世界的権威が警告する「中国の影響力工作」の脅威 尖閣や歴史問題で誘発されている「社会的不和」
2022年2月のロシアによるウクライナ侵攻は世界を震撼させ、平和ボケと揶揄されていた日本でも、安全保障問題への関心が急速に高まりました。
北朝鮮が頻繁に日本近海でミサイル発射実験を繰り返し、否でも応でも、多くの人が武力による脅威を意識するようになっているのではないでしょうか。

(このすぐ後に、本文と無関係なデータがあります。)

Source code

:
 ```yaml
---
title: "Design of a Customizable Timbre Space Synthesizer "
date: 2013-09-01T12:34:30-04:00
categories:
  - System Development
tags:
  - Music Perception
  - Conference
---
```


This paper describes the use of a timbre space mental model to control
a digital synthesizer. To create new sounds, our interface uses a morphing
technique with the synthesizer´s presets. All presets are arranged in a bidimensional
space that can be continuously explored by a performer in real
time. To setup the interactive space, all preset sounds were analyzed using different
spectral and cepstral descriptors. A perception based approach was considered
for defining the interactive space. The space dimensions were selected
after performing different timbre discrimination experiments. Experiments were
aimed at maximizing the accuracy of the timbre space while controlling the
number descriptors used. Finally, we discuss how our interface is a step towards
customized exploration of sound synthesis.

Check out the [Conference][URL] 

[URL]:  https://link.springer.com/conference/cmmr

また、昨年末、日本政府による安全保障三文書にて近隣国の脅威が明確に示され、防衛費増大の議論も進み、我が国でもにわかに他国からの武力による脅威に備える機運が高まってきています。
戦いはキネティック戦からノンキネティック戦へ
しかしながら、昨今の国家安全保障における脅威は、ミサイルなど破壊兵器によるものだけでなく、サイバー攻撃や経済制裁など、キネティック戦からノンキネティック戦へ軸足を移しているとされています。
たとえば、ロシアのゲラシモフ参謀総長による「将来の軍事紛争においては、非軍事的手段と軍事的手段の比率は4対1で圧倒的に非軍事的手段の比率が高い」という言葉は有名です。アメリカの圧倒的な軍事力の前に、アメリカに敵対する国々は「戦いの性質」を変えてきているということです。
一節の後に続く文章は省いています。